• **WORK REQUIRED**: From the listing below, reproduce word for word the part that opens with the line containing "- PHI is **never**" and closes with the line containing "- Firefox (last 2 versions)"; reproduce nothing else.
--- START ---
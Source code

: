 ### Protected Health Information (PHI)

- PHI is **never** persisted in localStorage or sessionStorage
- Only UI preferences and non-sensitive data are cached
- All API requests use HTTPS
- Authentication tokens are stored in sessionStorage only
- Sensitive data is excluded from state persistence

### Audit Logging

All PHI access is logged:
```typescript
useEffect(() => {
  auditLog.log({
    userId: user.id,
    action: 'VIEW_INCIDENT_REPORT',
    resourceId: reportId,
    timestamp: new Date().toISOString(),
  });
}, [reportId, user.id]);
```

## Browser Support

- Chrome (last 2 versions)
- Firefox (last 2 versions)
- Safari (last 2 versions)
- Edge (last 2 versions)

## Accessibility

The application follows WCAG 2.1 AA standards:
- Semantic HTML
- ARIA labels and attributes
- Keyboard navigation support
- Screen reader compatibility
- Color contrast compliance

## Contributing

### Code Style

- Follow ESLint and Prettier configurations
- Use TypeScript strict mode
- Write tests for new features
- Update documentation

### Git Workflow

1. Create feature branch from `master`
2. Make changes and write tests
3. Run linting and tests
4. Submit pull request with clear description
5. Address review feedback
--- END ---
• **ANSWER AREA**:
- PHI is **never** persisted in localStorage or sessionStorage
- Only UI preferences and non-sensitive data are cached
- All API requests use HTTPS
- Authentication tokens are stored in sessionStorage only
- Sensitive data is excluded from state persistence

### Audit Logging

All PHI access is logged:
```typescript
useEffect(() => {
  auditLog.log({
    userId: user.id,
    action: 'VIEW_INCIDENT_REPORT',
    resourceId: reportId,
    timestamp: new Date().toISOString(),
  });
}, [reportId, user.id]);
```

## Browser Support

- Chrome (last 2 versions)
- Firefox (last 2 versions)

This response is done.